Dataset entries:
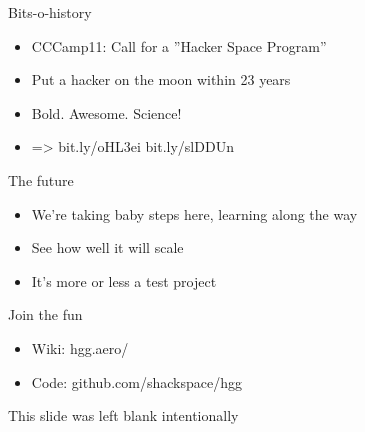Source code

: 
\newlength{\smallcol}
\setlength{\smallcol}{0.3\textwidth}

\newlength{\bigcol}
\setlength{\bigcol}{\textwidth}
\addtolength{\bigcol}{- \smallcol}


\begin{frame}[plain]
\end{frame}

	\begin{frame}{Bits-o-history}
		\begin{itemize}
			\item<1-> CCCamp11: Call for a ''Hacker Space Program''
			\item<2-> Put a hacker on the moon within 23 years
			\item<3-> Bold.  Awesome.  Science!
			\item<4-> => \hspace{0.5cm} bit.ly/oHL3ei \hspace{0.5cm} bit.ly/slDDUn
		\end{itemize}
	\end{frame}




	\begin{frame}{The future}
		\begin{itemize}
			\item<2-> We're taking baby steps here, learning along the way
			\item<3-> See how well it will scale
			\item<4-> It's more or less a test project
		\end{itemize}
	\end{frame}

	\begin{frame}{Join the fun}
		\begin{itemize}
			\item<1-> Wiki: hgg.aero/
			\item<1-> Code: github.com/shackspace/hgg
		\end{itemize}
	\end{frame}

	\begin{frame}{}
		This slide was left blank intentionally
	\end{frame}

_Work item_
Pictures do not belong in the copy. Output all of the records exactly.

_Answer to the exercise_
Source code

: 
\newlength{\smallcol}
\setlength{\smallcol}{0.3\textwidth}

\newlength{\bigcol}
\setlength{\bigcol}{\textwidth}
\addtolength{\bigcol}{- \smallcol}


\begin{frame}[plain]
\end{frame}

	\begin{frame}{Bits-o-history}
		\begin{itemize}
			\item<1-> CCCamp11: Call for a ''Hacker Space Program''
			\item<2-> Put a hacker on the moon within 23 years
			\item<3-> Bold.  Awesome.  Science!
			\item<4-> => \hspace{0.5cm} bit.ly/oHL3ei \hspace{0.5cm} bit.ly/slDDUn
		\end{itemize}
	\end{frame}




	\begin{frame}{The future}
		\begin{itemize}
			\item<2-> We're taking baby steps here, learning along the way
			\item<3-> See how well it will scale
			\item<4-> It's more or less a test project
		\end{itemize}
	\end{frame}

	\begin{frame}{Join the fun}
		\begin{itemize}
			\item<1-> Wiki: hgg.aero/
			\item<1-> Code: github.com/shackspace/hgg
		\end{itemize}
	\end{frame}

	\begin{frame}{}
		This slide was left blank intentionally
	\end{frame}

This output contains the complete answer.